Hmmm, except for all the witnesses of my absence (though I could bring them all along but things might get hairy if nobody answers the phone or feeds the chickens etc)


----------



## Clark (Feb 5, 2015)

Charles, let me know what's doing.
I'm going to call you between 5 and 6 this afternoon.
Christine wants to go to show. I wouldn't mind going to the jetty on Sat., but the clouds mind hinder photography. Iffy.
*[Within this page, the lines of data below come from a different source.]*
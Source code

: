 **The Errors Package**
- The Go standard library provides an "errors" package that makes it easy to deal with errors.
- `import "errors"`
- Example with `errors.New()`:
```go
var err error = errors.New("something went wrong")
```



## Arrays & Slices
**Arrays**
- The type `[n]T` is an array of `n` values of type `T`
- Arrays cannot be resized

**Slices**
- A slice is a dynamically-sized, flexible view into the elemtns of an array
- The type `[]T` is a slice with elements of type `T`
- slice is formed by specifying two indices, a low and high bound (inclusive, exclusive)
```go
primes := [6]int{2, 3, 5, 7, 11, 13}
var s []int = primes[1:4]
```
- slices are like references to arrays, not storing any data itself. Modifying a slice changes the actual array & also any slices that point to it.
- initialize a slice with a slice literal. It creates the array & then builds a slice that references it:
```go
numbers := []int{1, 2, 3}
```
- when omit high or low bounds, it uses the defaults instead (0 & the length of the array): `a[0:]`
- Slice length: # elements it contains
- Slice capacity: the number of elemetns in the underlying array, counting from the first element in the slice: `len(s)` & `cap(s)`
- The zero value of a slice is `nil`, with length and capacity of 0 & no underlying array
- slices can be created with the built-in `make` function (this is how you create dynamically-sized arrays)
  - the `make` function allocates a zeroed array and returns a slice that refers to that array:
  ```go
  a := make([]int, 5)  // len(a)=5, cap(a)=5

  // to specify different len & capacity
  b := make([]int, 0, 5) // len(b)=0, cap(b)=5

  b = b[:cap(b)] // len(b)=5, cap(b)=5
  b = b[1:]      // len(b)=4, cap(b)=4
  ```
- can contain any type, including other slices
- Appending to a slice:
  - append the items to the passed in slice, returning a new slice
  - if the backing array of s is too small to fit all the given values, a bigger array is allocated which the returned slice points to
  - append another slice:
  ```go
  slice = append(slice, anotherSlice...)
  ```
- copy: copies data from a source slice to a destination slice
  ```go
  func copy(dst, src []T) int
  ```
Might end up flipping a coin...


----------



## Clark (Feb 5, 2015)

Thanks for lunch Eric. It was good to shoot the breeze. 
Let me know if you do Shorefest at Silva's place. I remember a more than decent diner in Eatontown.
Cheers!


----------



## NYEric (Feb 5, 2015)




----------



## NYEric (Feb 5, 2015)




----------



## NYEric (Feb 5, 2015)




----------



## NYEric (Feb 5, 2015)

vendors


----------



## troy (Feb 5, 2015)

Thanks for posting great pics!!!


----------



## abax (Feb 5, 2015)

What an abundance of beautiful flowers! Looks like spring
in there and I wish I was there. Thank you Eric for making
me "gnash my teeth" again.


----------



## NYEric (Feb 6, 2015)

Unbelievably, I was on the team that judged slipper orchids! I should have found out who that Berenice album belongs to.  The location is a great garden center plus it's a good collection of vendors. The only shortage is no orchid supply vendor.


----------



## orcoholic (Feb 6, 2015)

The marketplace where the event is held won't allow a supply vendor because they think they should be able to sell supplies.


----------



## Migrant13 (Feb 6, 2015)

Thanks for posting. Looked like a good show and sales area too.


----------



## NYEric (Feb 6, 2015)

orcoholic said:


> The marketplace where the event is held won't allow a supply vendor because they think they should be able to sell supplies.



I thought so, but the supplies for orchids are more advanced than what they sell.


----------



## SlipperFan (Feb 6, 2015)

Thanks for the tour. It looks like a great show!


----------



## eaborne (Feb 6, 2015)

Thank you for posting the show pictures Eric. It is great getting to see displays for other parts of the country, especially large shows like this one


----------



## NYEric (Feb 7, 2015)

Sure. Funny but this is a small-medium size show compared to the ones when I started in the hobby. GNYOS late 90's, etc..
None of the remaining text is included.